Biz yanlış yürütülmüş bir neslin çocuklarıyız

Ezel Erverdi ve İsmail Kara'nın birlikte derledikleri Nurettin Topçu'nun tarih sırasına göre "Bütün Yazıları"nı iki ciltte toplayan kitaba dair yazımı mahsus uzattım.

Topçu'nun birçok yazısı yazıldığı dönemi anlamamız bakımından ayrıca kıymetli.

O dönemin yani 1940'lı, 50'li yılların milliyetçiliğini, Türkçülüğünü, İslamcılığını… Topçu'nun anladığı ve anlattığı şekliyle Anadoluculuğu, İslam sosyalizmini.

O yıllarda milliyetçilik, İslamcılık, Türkçülük, birbirinin çok yakınında.

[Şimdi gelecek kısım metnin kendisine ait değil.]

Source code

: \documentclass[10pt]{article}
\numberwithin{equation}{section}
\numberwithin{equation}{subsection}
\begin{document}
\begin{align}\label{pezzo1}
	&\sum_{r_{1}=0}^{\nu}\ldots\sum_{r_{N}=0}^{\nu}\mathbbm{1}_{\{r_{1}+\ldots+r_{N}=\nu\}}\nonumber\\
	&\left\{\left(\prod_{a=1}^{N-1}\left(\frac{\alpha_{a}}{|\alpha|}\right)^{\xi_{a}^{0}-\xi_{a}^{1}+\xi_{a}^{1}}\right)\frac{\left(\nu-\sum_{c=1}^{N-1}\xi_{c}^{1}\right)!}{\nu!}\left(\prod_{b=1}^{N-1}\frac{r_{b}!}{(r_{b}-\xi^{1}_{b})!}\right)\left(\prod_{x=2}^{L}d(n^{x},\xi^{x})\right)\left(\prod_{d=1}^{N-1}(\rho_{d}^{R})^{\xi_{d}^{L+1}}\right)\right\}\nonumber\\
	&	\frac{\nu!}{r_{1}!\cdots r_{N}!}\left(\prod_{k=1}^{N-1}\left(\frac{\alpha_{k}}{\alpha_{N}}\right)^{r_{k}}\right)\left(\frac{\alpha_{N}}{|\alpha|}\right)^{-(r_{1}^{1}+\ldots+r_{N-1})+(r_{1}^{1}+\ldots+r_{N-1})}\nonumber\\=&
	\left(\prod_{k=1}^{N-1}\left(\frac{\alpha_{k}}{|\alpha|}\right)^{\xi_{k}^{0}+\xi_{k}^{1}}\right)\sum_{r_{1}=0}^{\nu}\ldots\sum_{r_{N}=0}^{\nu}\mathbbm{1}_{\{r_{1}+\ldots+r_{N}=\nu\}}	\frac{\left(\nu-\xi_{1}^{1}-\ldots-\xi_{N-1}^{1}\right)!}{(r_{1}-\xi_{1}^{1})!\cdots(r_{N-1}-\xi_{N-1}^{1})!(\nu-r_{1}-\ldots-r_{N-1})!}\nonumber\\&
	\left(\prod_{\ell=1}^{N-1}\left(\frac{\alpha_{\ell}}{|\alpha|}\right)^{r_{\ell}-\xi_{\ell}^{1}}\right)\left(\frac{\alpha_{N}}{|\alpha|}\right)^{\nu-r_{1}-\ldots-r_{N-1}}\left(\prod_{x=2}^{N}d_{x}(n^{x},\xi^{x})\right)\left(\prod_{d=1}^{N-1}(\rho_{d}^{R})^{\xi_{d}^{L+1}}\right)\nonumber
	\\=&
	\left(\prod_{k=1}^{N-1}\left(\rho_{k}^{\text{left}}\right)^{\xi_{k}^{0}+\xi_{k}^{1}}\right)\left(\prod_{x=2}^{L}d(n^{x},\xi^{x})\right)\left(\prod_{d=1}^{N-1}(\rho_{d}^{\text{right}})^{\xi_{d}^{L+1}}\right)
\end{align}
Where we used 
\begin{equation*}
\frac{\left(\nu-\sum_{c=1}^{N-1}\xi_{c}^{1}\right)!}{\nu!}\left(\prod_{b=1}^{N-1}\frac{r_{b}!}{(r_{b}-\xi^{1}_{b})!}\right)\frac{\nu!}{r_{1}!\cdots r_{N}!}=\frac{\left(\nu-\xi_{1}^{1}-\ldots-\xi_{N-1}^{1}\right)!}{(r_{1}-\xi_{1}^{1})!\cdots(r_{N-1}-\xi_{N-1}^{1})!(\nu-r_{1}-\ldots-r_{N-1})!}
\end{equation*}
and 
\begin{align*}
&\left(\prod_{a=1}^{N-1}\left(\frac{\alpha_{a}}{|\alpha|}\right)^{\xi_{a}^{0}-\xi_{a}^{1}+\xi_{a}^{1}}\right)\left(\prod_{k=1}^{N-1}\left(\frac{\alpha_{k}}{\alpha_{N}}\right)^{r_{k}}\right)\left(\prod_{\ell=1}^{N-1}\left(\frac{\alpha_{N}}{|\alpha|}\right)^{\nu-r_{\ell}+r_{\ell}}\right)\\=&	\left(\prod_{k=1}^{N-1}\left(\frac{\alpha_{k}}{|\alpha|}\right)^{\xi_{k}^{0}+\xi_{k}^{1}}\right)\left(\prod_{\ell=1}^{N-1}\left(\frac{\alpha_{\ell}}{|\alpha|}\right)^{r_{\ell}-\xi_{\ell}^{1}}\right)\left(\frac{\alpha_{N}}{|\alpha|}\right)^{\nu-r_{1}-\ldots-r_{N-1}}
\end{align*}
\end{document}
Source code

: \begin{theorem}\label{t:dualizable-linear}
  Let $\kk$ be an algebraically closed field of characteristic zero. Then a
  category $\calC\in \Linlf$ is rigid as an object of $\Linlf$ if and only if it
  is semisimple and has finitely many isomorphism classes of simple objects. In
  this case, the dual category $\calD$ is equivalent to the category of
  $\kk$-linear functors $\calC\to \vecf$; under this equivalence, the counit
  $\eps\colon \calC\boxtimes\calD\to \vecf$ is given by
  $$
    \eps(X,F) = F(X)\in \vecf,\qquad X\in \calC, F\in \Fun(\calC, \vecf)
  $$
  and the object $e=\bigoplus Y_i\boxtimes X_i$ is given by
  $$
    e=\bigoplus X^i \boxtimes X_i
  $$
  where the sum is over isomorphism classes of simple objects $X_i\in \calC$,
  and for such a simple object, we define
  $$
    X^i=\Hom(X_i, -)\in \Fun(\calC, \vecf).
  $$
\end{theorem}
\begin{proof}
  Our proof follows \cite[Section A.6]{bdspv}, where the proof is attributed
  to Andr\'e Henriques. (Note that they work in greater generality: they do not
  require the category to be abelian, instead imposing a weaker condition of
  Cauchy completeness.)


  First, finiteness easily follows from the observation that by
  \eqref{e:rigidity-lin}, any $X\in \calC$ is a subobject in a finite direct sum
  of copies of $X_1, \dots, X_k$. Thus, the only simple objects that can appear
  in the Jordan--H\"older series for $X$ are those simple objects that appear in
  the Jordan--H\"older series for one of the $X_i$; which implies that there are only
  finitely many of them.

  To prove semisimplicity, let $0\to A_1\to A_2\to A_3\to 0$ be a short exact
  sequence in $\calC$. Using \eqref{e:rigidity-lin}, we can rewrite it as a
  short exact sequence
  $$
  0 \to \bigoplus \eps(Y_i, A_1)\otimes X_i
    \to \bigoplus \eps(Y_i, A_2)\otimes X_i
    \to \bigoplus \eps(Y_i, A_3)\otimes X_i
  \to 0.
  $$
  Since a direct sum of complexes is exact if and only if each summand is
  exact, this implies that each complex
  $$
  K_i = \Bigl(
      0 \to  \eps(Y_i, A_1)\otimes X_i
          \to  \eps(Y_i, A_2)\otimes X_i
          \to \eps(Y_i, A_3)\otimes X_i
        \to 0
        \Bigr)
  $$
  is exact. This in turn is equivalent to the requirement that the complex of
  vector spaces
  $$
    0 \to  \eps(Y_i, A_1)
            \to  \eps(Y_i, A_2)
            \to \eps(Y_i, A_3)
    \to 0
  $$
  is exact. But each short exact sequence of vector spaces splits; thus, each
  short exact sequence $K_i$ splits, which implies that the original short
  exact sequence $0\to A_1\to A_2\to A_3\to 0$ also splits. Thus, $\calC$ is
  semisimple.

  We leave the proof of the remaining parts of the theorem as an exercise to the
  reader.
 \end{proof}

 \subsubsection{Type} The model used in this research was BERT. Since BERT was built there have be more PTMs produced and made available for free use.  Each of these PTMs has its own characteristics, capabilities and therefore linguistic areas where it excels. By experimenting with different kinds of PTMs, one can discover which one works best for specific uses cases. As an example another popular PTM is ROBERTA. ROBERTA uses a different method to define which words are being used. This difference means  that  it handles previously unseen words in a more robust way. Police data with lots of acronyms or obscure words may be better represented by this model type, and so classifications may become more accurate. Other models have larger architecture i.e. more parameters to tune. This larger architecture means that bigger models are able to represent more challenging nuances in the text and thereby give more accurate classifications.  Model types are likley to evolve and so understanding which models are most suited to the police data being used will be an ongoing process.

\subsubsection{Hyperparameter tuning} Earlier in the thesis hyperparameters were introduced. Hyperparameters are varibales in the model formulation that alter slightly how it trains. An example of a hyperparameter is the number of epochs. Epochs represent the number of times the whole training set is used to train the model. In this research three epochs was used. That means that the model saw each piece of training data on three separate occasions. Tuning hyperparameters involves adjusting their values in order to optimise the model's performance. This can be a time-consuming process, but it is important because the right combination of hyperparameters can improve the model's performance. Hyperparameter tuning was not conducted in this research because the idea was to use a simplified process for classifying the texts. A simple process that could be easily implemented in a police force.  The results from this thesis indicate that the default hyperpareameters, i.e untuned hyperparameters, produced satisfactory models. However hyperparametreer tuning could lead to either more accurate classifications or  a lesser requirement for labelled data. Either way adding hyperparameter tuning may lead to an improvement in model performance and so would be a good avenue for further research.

Aralarında ufak tefek söylem farklılıkları olmasına rağmen hepsini bir paketin içine doldurup paketin üstüne 'sağcılık' yazsanız çok yadırganmaz.

Sosyalizm ayrı.

Evet, Arap dünyasında hatta Hindistan Müslümanları arasında, de İslam sosyalizmine bir sempati var.

Nurettin Topçu'nun sosyalizmi sözünü ettiğim sosyalizmin iktibas edilmesi mahiyetinde değil. Bütün dünyada sosyalist eğilimlerin yükselmesine sebep olan rüzgâr Türkiye'ye de ulaşmış dolayısıyla Topçu'yu da etkilemiş olabilir.

Hak, adalet, emek, emperyalizme, sömürünün her türlüsüne karşı olmak ya doğrudan İslam'a aittir ya da en azından İslam'la barışıktır.

Nurettin Topçu'nun anlattığı sosyalizm de dinin ve emeğin sömürülmesine karşı bir sosyalizmdir.

Topçu din tacirliğini de kuvvetle eleştirir. Üfürükçülere, muskacılara, türbecilere, şeyhlerin, mollaların İslam'ı temsil ve kullanma şekillerine şiddetle karşıdır.

40'lı 50'li yıllar aynı zamanda Marshall yardımı dönemleridir.

ABD bize ve bize benzeyen ülkelere sadece müstamel silahlar, süttozu, Amerikan yağları göndermedi. Antikomünizm de gönderdi.

"Sağ' tabir ettiğimiz geniş kitleler içinde süttozundan yapılmış sütten içmeyenler vardır muhtemelen. Ama 'antikomünizm' ilacından içmeyen hemen hemen hiç yoktur.

Nurettin Topçu'nun önerdiği 'sosyalizm' hem sağcılar hem solcular tarafından komünizmin bir ön aşaması sayılıyordu.

Bu yüzden çok az kimse Topçu'nun ne kastettiğini anlamaya çalıştı.

O günlerde topluma zerk edilen 'antikomünizm' ve sağcılık virüsü bugün muhafazakâr olarak adlandırılan kitlelerin yeni düzene, adaletsizlik, yolsuzluk, ne varsa hepsine intibak etmesini, hepsini afiyetle hazmetmesini kolaylaştırmış mıdır

Zannediyorum kolaylaştırmıştır.

Tercih ettiği çizgi Nurettin Topçu'nu bazı kritik zamanlarda büyük yanlışlardan korumuştur.

Şöyle anlatayım:

'Durduğumuz yer'e kimse güvenmesin. Hele yürüdüğümüz yere, hiç!

Biz, ABD'nin 6. Filo'sunun Boğaz'a demirleyişini protesto eden solcu gençlere saldırmak üzere yürütülmüş bir neslin çocuklarıyız.

Kendilerinden en emin, kendilerini Allah'a en yakın hissettikleri bir vakitte cürüm işleyen bir kuşağın çocukları.

Sene 1969'du.

Sokakta, babam yaşında adamlara katılıp yürüyebilecek, slogan atabilecek yaşta değildim. Ama gazete okuyabiliyordum.

Hangi gazete derseniz, tabii ki Mehmet Şevket Eygi'nin bugün gazetesi.

Müslümanlar, komünistlere karşı yürüyor. Ara sıra çatışıyorlar.

Bizimkiler 'Müslüman,' 6. Filo'yu protesto edenler 'komünist.'

'Müslüman'lar Ali Turgut Aytaç ve Duran Erdoğan adlı iki genci bıçaklayarak öldürüyorlar.